Сочинения главного героя тургеневского романа Нежданова, независимо от степени их художественной значимости, отражают глубинную суть его «эстетической» души, явно вступающей в противоречие с тем народническим «делом», которому он «должен служить» и которое ему чуждо. Вспомним стихотворение из 12-й главы «Нови», спонтанно сочиненное и занесенное молодым человеком в «заветную тетрадку», и приведем начальные и последние его строки:

 

Милый друг, когда я буду

Умирать — вот мой приказ.

Всех моих писаний груду

Истреби ты в тот же час!…

………………………………

Перейду я в мир иной,

Убаюкан легким звоном

         Легкой радости земной!»9 [202-203]

 

Персглав увидел в этом тексте нечто надсоновское и перевел его в  налрывно-декаденстком ключе — что сродни оригиналу, сохраняя исходный четырехстопный хорей:

 

Dearest friend, when I succumb,

I of you shall this require:

Put together all my tomes

And destroy them all in fire…

…………………………..

To another world I go

And be soothed by gentler sounds

Of the gentle joys below.10 [71]

 

Написанный до реальных попыток «хождения» героя романа «в народ», этот стих не несет на себе печати истинного трагизма и отчаяния, хотя его тема – смерть. Есть в нем что-то от литературной подражательной игры. Переводчик, на мой взгляд, даже усиливает декадентское звучание исконного текста, используя глагол «succumb», который близок к «высокому стилю», в отличие от стилистически нейтрального «умирать» (ему соответствует английское «to die»). В тексте Персглава появляются «tomes» — вместо ироничного авторского словосочетания «писаний груду». Причем здесь эти «тома» должны быть «уничтожены огнем», а не просто «истреблены». Персглав находит адекватный аналог финальным пафосным строкам стихотворения. Иными словами, переводчик подчеркивает некоторую выспренность текста, сочиненного юношей, не имеющим богатого жизненного опыта.
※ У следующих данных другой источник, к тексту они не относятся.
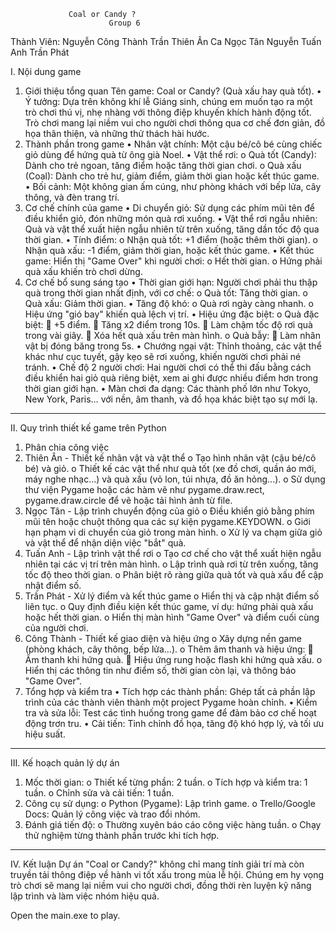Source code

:                  Coal or Candy ?
                          Group 6
Thành Viên:
Nguyễn Công Thành
Trần Thiên Ân
Ca Ngọc Tân
Nguyễn Tuấn Anh
Trần Phát

I. Nội dung game
1. Giới thiệu tổng quan
Tên game: Coal or Candy? (Quà xấu hay quà tốt).
•	Ý tưởng:
Dựa trên không khí lễ Giáng sinh, chúng em muốn tạo ra một trò chơi thú vị, nhẹ nhàng với thông điệp khuyến khích hành động tốt. Trò chơi mang lại niềm vui cho người chơi thông qua cơ chế đơn giản, đồ họa thân thiện, và những thử thách hài hước.
2. Thành phần trong game
•	Nhân vật chính:
Một cậu bé/cô bé cùng chiếc giỏ dùng để hứng quà từ ông già Noel.
•	Vật thể rơi:
o	Quà tốt (Candy): Dành cho trẻ ngoan, tăng điểm hoặc tăng thời gian chơi.
o	Quà xấu (Coal): Dành cho trẻ hư, giảm điểm, giảm thời gian hoặc kết thúc game.
•	Bối cảnh:
Một không gian ấm cúng, như phòng khách với bếp lửa, cây thông, và đèn trang trí.
3. Cơ chế chính của game
•	Di chuyển giỏ:
Sử dụng các phím mũi tên để điều khiển giỏ, đón những món quà rơi xuống.
•	Vật thể rơi ngẫu nhiên:
Quà và vật thể xuất hiện ngẫu nhiên từ trên xuống, tăng dần tốc độ qua thời gian.
•	Tính điểm:
o	Nhận quà tốt: +1 điểm (hoặc thêm thời gian).
o	Nhận quà xấu: -1 điểm, giảm thời gian, hoặc kết thúc game.
•	Kết thúc game:
Hiển thị "Game Over" khi người chơi:
o	Hết thời gian.
o	Hứng phải quà xấu khiến trò chơi dừng.
4. Cơ chế bổ sung sáng tạo
•	Thời gian giới hạn:
Người chơi phải thu thập quà trong thời gian nhất định, với cơ chế:
o	Quà tốt: Tăng thời gian.
o	Quà xấu: Giảm thời gian.
•	Tăng độ khó:
o	Quà rơi ngày càng nhanh.
o	Hiệu ứng "gió bay" khiến quà lệch vị trí.
•	Hiệu ứng đặc biệt:
o	Quà đặc biệt:
	+5 điểm.
	Tăng x2 điểm trong 10s.
	Làm chậm tốc độ rơi quà trong vài giây.
	Xóa hết quà xấu trên màn hình.
o	Quà bẫy:
	Làm nhân vật bị đóng băng trong 5s.
•	Chướng ngại vật:
Thỉnh thoảng, các vật thể khác như cục tuyết, gậy kẹo sẽ rơi xuống, khiến người chơi phải né tránh.
•	Chế độ 2 người chơi:
Hai người chơi có thể thi đấu bằng cách điều khiển hai giỏ quà riêng biệt, xem ai ghi được nhiều điểm hơn trong thời gian giới hạn.
•	Màn chơi đa dạng:
Các thành phố lớn như Tokyo, New York, Paris… với nền, âm thanh, và đồ họa khác biệt tạo sự mới lạ.
________________________________________
II. Quy trình thiết kế game trên Python
1. Phân chia công việc
1.	Thiên Ân - Thiết kế nhân vật và vật thể
o	Tạo hình nhân vật (cậu bé/cô bé) và giỏ.
o	Thiết kế các vật thể như quà tốt (xe đồ chơi, quần áo mới, máy nghe nhạc...) và quà xấu (vỏ lon, túi nhựa, đồ ăn hỏng...).
o	Sử dụng thư viện Pygame hoặc các hàm vẽ như pygame.draw.rect, pygame.draw.circle để vẽ hoặc tải hình ảnh từ file.
2.	Ngọc Tân - Lập trình chuyển động của giỏ
o	Điều khiển giỏ bằng phím mũi tên hoặc chuột thông qua các sự kiện pygame.KEYDOWN.
o	Giới hạn phạm vi di chuyển của giỏ trong màn hình.
o	Xử lý va chạm giữa giỏ và vật thể để nhận diện việc "bắt" quà.
3.	Tuấn Anh - Lập trình vật thể rơi
o	Tạo cơ chế cho vật thể xuất hiện ngẫu nhiên tại các vị trí trên màn hình.
o	Lập trình quà rơi từ trên xuống, tăng tốc độ theo thời gian.
o	Phân biệt rõ ràng giữa quà tốt và quà xấu để cập nhật điểm số.
4.	Trần Phát - Xử lý điểm và kết thúc game
o	Hiển thị và cập nhật điểm số liên tục.
o	Quy định điều kiện kết thúc game, ví dụ: hứng phải quà xấu hoặc hết thời gian.
o	Hiển thị màn hình "Game Over" và điểm cuối cùng của người chơi.
5.	Công Thành - Thiết kế giao diện và hiệu ứng
o	Xây dựng nền game (phòng khách, cây thông, bếp lửa…).
o	Thêm âm thanh và hiệu ứng:
	Âm thanh khi hứng quà.
	Hiệu ứng rung hoặc flash khi hứng quà xấu.
o	Hiển thị các thông tin như điểm số, thời gian còn lại, và thông báo "Game Over".
2. Tổng hợp và kiểm tra
•	Tích hợp các thành phần:
Ghép tất cả phần lập trình của các thành viên thành một project Pygame hoàn chỉnh.
•	Kiểm tra và sửa lỗi:
Test các tình huống trong game để đảm bảo cơ chế hoạt động trơn tru.
•	Cải tiến:
Tinh chỉnh đồ họa, tăng độ khó hợp lý, và tối ưu hiệu suất.
________________________________________
III. Kế hoạch quản lý dự án
1.	Mốc thời gian:
o	Thiết kế từng phần: 2 tuần.
o	Tích hợp và kiểm tra: 1 tuần.
o	Chỉnh sửa và cải tiến: 1 tuần.
2.	Công cụ sử dụng:
o	Python (Pygame): Lập trình game.
o	Trello/Google Docs: Quản lý công việc và trao đổi nhóm.
3.	Đánh giá tiến độ:
o	Thường xuyên báo cáo công việc hàng tuần.
o	Chạy thử nghiệm từng thành phần trước khi tích hợp.
________________________________________
IV. Kết luận
Dự án "Coal or Candy?" không chỉ mang tính giải trí mà còn truyền tải thông điệp về hành vi tốt xấu trong mùa lễ hội. Chúng em hy vọng trò chơi sẽ mang lại niềm vui cho người chơi, đồng thời rèn luyện kỹ năng lập trình và làm việc nhóm hiệu quả.

Open the main.exe to play.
В 30-й главе Нежданов иной: это сломленный человек, и в горьком стихотворении «Сон» – фактически не только полное отрицание народнических иллюзий, но и трагическое осознание социального тупика, из которого рождается отчаяние. Здесь слышится голос не столько героя романа (который, по моему мнению, и не имел глубоких идей относительно реформирования российской жизни), сколько самого писателя. Суть размышлений Тургенева о России явно выражена уже в первых строках:

 

Давненько не бывал я в стороне родной…

Но не нашел я в ней заметной перемены.

Все тот же мертвенный, бессмысленный застой…9  [9; 328]  

       

          Английский перевод стихотворения, как и оригинал, написанный шестистопным ямбом, и на проблемном и на лексическом уровне точно передает исконный смысл произведения. В русском тексте – прямой интеллектуальный посыл, в нем практически нет художнических изысков, и переводчик следует этому принципу. Так выглядит начало стихотворения в английском переложении:

 

For long I havent been in this my native land,

                    But found I nothing there of noticeable changes;

                    Once living things are dead, in stagnant torpor stand…© [10; 199]

 

Словосочетание «stagnant torpor stand» (застойное оцепенение, тупой застой), на мой взгляд,  точно отражает авторскую мысль.

Для названия стихотворения Персглав из двух английских слов sleep (сон, спячка, физиолог.) и dream (сон, сновидение, мечта, видение, блаженство) правомерно выбирает первое. Тургеневское стихотворение, возможно, навеяно Байроном и Кальдероном, но русский автор как будто вступает со своими предшественниками в творческую полемику. Известное байроновское стихотворение «The Dream» было трагическим видением, фантазией. Английский поэт различает понятия «sleep» и «dream», и для него «dream» — сфера вечности, форма предсказания будущего. В барочной драме Кальдерона «Жизнь есть сон» в центре внимание осознание бренности всего земного, относительности мирских ценностей, среди которых власть и богатство. У испанского автора этому неподлинному существованию, которое он ассоциирует со сном, противопоставляется инобытие. У Тургенева сон — состояние безысходного застоя, тупика:

 

          Все спит кругом: везде, в деревнях, в городах

          В телегах, на санях, днем, ночью, сидя, стоя,

          Купец, чиновник спит; спит сторож на часах…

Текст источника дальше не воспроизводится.